Bitcoin (BTC) and Ethereum (ETH), the market’s two largest assets, are vanishing from centralized exchanges at a pace not seen in years.
According to on-chain data, Ethereum’s exchange balance has slipped below 4.9%—an all-time low—while Bitcoin’s sits around 7.1%, the lowest level since November 2018.
These drops reflect a clear behavioral shift: holders are moving coins off exchanges and into cold wallets or staking protocols, signaling stronger conviction and longer-term horizons.
This trend isn’t just academic. In previous bull cycles, declining exchange supply has correlated with reduced sell pressure and increased price responsiveness.
When coins dry up on the open market, demand has less resistance to push prices higher.
For Ethereum, the shift is mostly tied to staking.

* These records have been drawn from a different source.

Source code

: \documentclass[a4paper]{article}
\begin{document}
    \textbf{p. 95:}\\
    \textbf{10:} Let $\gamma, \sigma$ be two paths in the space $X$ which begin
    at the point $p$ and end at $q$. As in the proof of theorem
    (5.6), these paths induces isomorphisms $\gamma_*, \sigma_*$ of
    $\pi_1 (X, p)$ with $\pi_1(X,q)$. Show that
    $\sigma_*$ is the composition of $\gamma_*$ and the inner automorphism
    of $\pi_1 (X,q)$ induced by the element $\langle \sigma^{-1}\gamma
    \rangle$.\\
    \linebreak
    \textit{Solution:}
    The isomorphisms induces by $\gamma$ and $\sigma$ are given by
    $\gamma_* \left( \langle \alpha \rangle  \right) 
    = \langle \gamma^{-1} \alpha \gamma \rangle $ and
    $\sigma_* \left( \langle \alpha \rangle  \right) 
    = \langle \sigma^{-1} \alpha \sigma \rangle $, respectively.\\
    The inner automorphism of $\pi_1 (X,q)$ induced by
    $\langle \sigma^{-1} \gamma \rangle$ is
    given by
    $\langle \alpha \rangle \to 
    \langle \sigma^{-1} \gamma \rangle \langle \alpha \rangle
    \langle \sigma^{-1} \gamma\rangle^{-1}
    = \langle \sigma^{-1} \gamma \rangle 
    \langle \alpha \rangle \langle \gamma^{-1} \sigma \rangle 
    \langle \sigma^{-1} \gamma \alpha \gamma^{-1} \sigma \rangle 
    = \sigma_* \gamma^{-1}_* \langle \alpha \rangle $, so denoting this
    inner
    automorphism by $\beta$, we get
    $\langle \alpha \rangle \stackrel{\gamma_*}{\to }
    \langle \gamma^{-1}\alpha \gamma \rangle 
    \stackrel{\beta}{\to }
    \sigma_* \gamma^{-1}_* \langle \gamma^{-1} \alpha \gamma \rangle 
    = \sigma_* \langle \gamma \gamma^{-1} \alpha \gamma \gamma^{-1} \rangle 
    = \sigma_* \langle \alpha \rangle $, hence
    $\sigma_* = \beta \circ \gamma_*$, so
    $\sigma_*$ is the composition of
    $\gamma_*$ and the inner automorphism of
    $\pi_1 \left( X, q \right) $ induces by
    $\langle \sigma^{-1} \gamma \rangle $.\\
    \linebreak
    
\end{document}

More ETH is now locked in validator nodes, which not only strengthens the network but also shrinks available liquidity, another driver of volatility and, potentially, upward momentum.
On the Bitcoin side, the story is largely institutional.
Fueling this new phase of the supply shock is the surge in market optimism during May.
Bitcoin and Ethereum have bounced more than 30% from their April lows, kicking off a fresh wave of demand.
A big part of that demand is coming from ETFs. Spot Bitcoin and Ethereum funds have absorbed billions in inflows in recent weeks, pushing institutions to buy aggressively—and often off-exchange.
According to CryptoQuant , exchange reserves have dropped 21% in 2025 alone.
More than 600,000 BTC were withdrawn this year, with 40% of that movement occurring after the U.S. elections.
By May 2025, exchange-held BTC sat around 2.4 million—down nearly a million coins in just two years.
One standout signal: a massive 110,000 BTC outflow in a single month earlier this year.
That kind of movement typically accompanies strong bullish sentiment from long-term holders.